Data to examine:

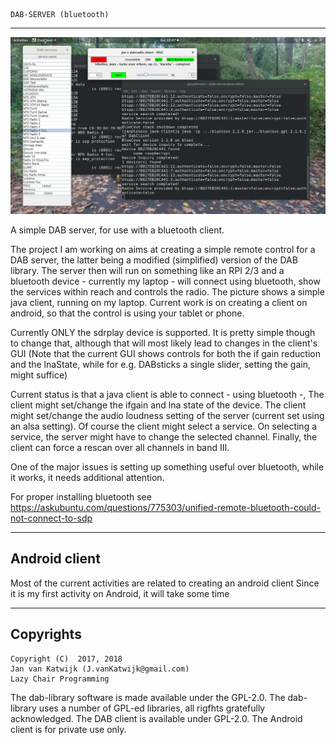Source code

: 
	DAB-SERVER (bluetooth)

---------------------------------------------------------------------

![java client for dab server](/java-client.png?raw=true)

A simple DAB server, for use with a bluetooth client.

The project I am working on aims at creating a simple remote control for
a DAB server, the latter being a modified (simplified) version of
the DAB library. The server then will run on something like an RPI 2/3 and a bluetooth
device - currently my laptop - will connect using bluetooth, show the
services within reach and controls the radio.
The picture shows a simple java client, running on my laptop.
Current work is on creating a client on android, so that the control
is using your tablet or phone.

Currently ONLY the sdrplay device is supported. It is pretty simple though
to change that, although that will most likely lead to changes in the client's
GUI (Note that the current GUI shows controls for both the if gain reduction and
the lnaState, while for e.g. DABsticks a single slider, setting the gain, might
suffice)


Current status is that a java client is able to connect - using bluetooth -,
The client might set/change the ifgain and lna state of the device.
The client might set/change the audio loudness setting of the server
(current set using an alsa setting). Of course the client might select
a service. On selecting a service, the server might have to change the
selected channel.
Finally, the client can force a rescan over all channels in band III.

One of the major issues is setting up something useful over bluetooth,
while it works, it needs additional attention.

For proper installing bluetooth see 
	https://askubuntu.com/questions/775303/unified-remote-bluetooth-could-not-connect-to-sdp

----------------------------------------------------------------------------
Android client
----------------------------------------------------------------------------

Most of the current activities are related to creating an android client
Since it is my first activity on Android, it will take some time

-------------------------------------------------------------------------
Copyrights
-------------------------------------------------------------------------
	
	Copyright (C)  2017, 2018
	Jan van Katwijk (J.vanKatwijk@gmail.com)
	Lazy Chair Programming

The dab-library software is made available under the GPL-2.0. The dab-library uses a number of GPL-ed libraries, all
rigfhts gratefully acknowledged. The DAB client is available under GPL-2.0. The Android client is for private use only.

Try it: Reproduce the records in full and leave the images behind.

Answer to the problem:
Source code

: 
	DAB-SERVER (bluetooth)

---------------------------------------------------------------------

![java client for dab server](/java-client.png?raw=true)

A simple DAB server, for use with a bluetooth client.

The project I am working on aims at creating a simple remote control for
a DAB server, the latter being a modified (simplified) version of
the DAB library. The server then will run on something like an RPI 2/3 and a bluetooth
device - currently my laptop - will connect using bluetooth, show the
services within reach and controls the radio.
The picture shows a simple java client, running on my laptop.
Current work is on creating a client on android, so that the control
is using your tablet or phone.

Currently ONLY the sdrplay device is supported. It is pretty simple though
to change that, although that will most likely lead to changes in the client's
GUI (Note that the current GUI shows controls for both the if gain reduction and
the lnaState, while for e.g. DABsticks a single slider, setting the gain, might
suffice)


Current status is that a java client is able to connect - using bluetooth -,
The client might set/change the ifgain and lna state of the device.
The client might set/change the audio loudness setting of the server
(current set using an alsa setting). Of course the client might select
a service. On selecting a service, the server might have to change the
selected channel.
Finally, the client can force a rescan over all channels in band III.

One of the major issues is setting up something useful over bluetooth,
while it works, it needs additional attention.

For proper installing bluetooth see 
	https://askubuntu.com/questions/775303/unified-remote-bluetooth-could-not-connect-to-sdp

----------------------------------------------------------------------------
Android client
----------------------------------------------------------------------------

Most of the current activities are related to creating an android client
Since it is my first activity on Android, it will take some time

-------------------------------------------------------------------------
Copyrights
-------------------------------------------------------------------------
	
	Copyright (C)  2017, 2018
	Jan van Katwijk (J.vanKatwijk@gmail.com)
	Lazy Chair Programming

The dab-library software is made available under the GPL-2.0. The dab-library uses a number of GPL-ed libraries, all
rigfhts gratefully acknowledged. The DAB client is available under GPL-2.0. The Android client is for private use only.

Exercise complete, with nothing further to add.